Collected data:
»»
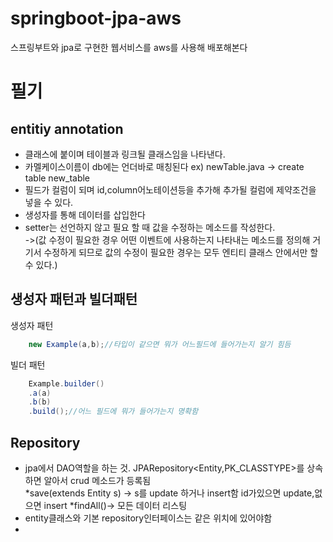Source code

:# springboot-jpa-aws
스프링부트와 jpa로 구현한 웹서비스를 aws를 사용해 배포해본다
# 필기
## entitiy annotation
* 클래스에 붙이며 테이블과 링크될 클래스임을 나타낸다.
* 카멜케이스이름이 db에는 언더바로 매칭된다 ex) newTable.java -> create table new_table
* 필드가 컬럼이 되며 id,column어노테이션등을 추가해 추가될 컬럼에 제약조건을 넣을 수 있다.
* 생성자를 통해 데이터를 삽입한다
* setter는 선언하지 않고 필요 할 때 값을 수정하는 메소드를 작성한다.  
->(값 수정이 필요한 경우 어떤 이벤트에 사용하는지 나타내는 메소드를 정의해 거기서 수정하게 되므로 값의 수정이 필요한 경우는 모두 엔티티 클래스 안에서만 할 수 있다.)  

## 생성자 패턴과 빌더패턴
생성자 패턴
```java
    new Example(a,b);//타입이 같으면 뭐가 어느필드에 들어가는지 알기 힘듬
```
빌더 패턴
```java
    Example.builder()
    .a(a)
    .b(b)
    .build();//어느 필드에 뭐가 들어가는지 명확함
```
## Repository
* jpa에서 DAO역할을 하는 것. JPARepository<Entity,PK_CLASSTYPE>를 상속하면 알아서 crud 메소드가 등록됨  
    *save(extends Entity s) -> s를 update 하거나 insert함 id가있으면 update,없으면 insert
    *findAll()-> 모든 데이터 리스팅
* entity클래스와 기본 repository인터페이스는 같은 위치에 있어야함
*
««
The problem:
Please repeat exactly the data above from its first line to the line that contains "## Repository", inclusive, and leave every picture out.

Solution to the exercise:
Source code

:# springboot-jpa-aws
스프링부트와 jpa로 구현한 웹서비스를 aws를 사용해 배포해본다
# 필기
## entitiy annotation
* 클래스에 붙이며 테이블과 링크될 클래스임을 나타낸다.
* 카멜케이스이름이 db에는 언더바로 매칭된다 ex) newTable.java -> create table new_table
* 필드가 컬럼이 되며 id,column어노테이션등을 추가해 추가될 컬럼에 제약조건을 넣을 수 있다.
* 생성자를 통해 데이터를 삽입한다
* setter는 선언하지 않고 필요 할 때 값을 수정하는 메소드를 작성한다.  
->(값 수정이 필요한 경우 어떤 이벤트에 사용하는지 나타내는 메소드를 정의해 거기서 수정하게 되므로 값의 수정이 필요한 경우는 모두 엔티티 클래스 안에서만 할 수 있다.)  

## 생성자 패턴과 빌더패턴
생성자 패턴
```java
    new Example(a,b);//타입이 같으면 뭐가 어느필드에 들어가는지 알기 힘듬
```
빌더 패턴
```java
    Example.builder()
    .a(a)
    .b(b)
    .build();//어느 필드에 뭐가 들어가는지 명확함
```
## Repository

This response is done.